TASK STATEMENT
Set the entries below down again, please. Match them exactly.

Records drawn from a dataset

···

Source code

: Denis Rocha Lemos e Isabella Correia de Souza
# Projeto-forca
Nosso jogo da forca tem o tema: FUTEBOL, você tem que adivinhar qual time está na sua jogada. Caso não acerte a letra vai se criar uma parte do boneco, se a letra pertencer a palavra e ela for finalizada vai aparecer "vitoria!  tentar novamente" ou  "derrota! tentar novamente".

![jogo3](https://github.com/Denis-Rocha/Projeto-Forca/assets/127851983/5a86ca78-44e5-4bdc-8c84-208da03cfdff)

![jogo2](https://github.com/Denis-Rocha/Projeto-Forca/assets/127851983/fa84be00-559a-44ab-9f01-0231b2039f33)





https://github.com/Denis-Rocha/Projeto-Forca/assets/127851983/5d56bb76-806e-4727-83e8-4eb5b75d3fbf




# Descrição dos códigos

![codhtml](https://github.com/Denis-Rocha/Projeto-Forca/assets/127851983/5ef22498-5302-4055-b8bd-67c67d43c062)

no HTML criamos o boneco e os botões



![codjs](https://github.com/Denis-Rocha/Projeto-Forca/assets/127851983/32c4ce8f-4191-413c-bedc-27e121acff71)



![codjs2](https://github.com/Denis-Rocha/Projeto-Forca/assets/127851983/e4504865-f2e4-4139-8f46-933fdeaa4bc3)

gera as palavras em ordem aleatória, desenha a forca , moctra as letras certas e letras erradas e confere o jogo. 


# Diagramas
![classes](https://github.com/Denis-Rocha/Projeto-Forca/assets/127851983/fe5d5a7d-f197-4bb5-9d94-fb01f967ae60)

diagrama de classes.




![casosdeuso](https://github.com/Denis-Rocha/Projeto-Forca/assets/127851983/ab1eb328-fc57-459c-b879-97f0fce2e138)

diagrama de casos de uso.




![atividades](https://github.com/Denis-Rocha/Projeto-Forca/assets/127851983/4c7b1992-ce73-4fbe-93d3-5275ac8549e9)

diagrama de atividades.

···

TASK RESPONSE
Source code

: Denis Rocha Lemos e Isabella Correia de Souza
# Projeto-forca
Nosso jogo da forca tem o tema: FUTEBOL, você tem que adivinhar qual time está na sua jogada. Caso não acerte a letra vai se criar uma parte do boneco, se a letra pertencer a palavra e ela for finalizada vai aparecer "vitoria!  tentar novamente" ou  "derrota! tentar novamente".

![jogo3](https://github.com/Denis-Rocha/Projeto-Forca/assets/127851983/5a86ca78-44e5-4bdc-8c84-208da03cfdff)

![jogo2](https://github.com/Denis-Rocha/Projeto-Forca/assets/127851983/fa84be00-559a-44ab-9f01-0231b2039f33)





https://github.com/Denis-Rocha/Projeto-Forca/assets/127851983/5d56bb76-806e-4727-83e8-4eb5b75d3fbf




# Descrição dos códigos

![codhtml](https://github.com/Denis-Rocha/Projeto-Forca/assets/127851983/5ef22498-5302-4055-b8bd-67c67d43c062)

no HTML criamos o boneco e os botões



![codjs](https://github.com/Denis-Rocha/Projeto-Forca/assets/127851983/32c4ce8f-4191-413c-bedc-27e121acff71)



![codjs2](https://github.com/Denis-Rocha/Projeto-Forca/assets/127851983/e4504865-f2e4-4139-8f46-933fdeaa4bc3)

gera as palavras em ordem aleatória, desenha a forca , moctra as letras certas e letras erradas e confere o jogo. 


# Diagramas
![classes](https://github.com/Denis-Rocha/Projeto-Forca/assets/127851983/fe5d5a7d-f197-4bb5-9d94-fb01f967ae60)

diagrama de classes.




![casosdeuso](https://github.com/Denis-Rocha/Projeto-Forca/assets/127851983/ab1eb328-fc57-459c-b879-97f0fce2e138)

diagrama de casos de uso.




![atividades](https://github.com/Denis-Rocha/Projeto-Forca/assets/127851983/4c7b1992-ce73-4fbe-93d3-5275ac8549e9)

diagrama de atividades.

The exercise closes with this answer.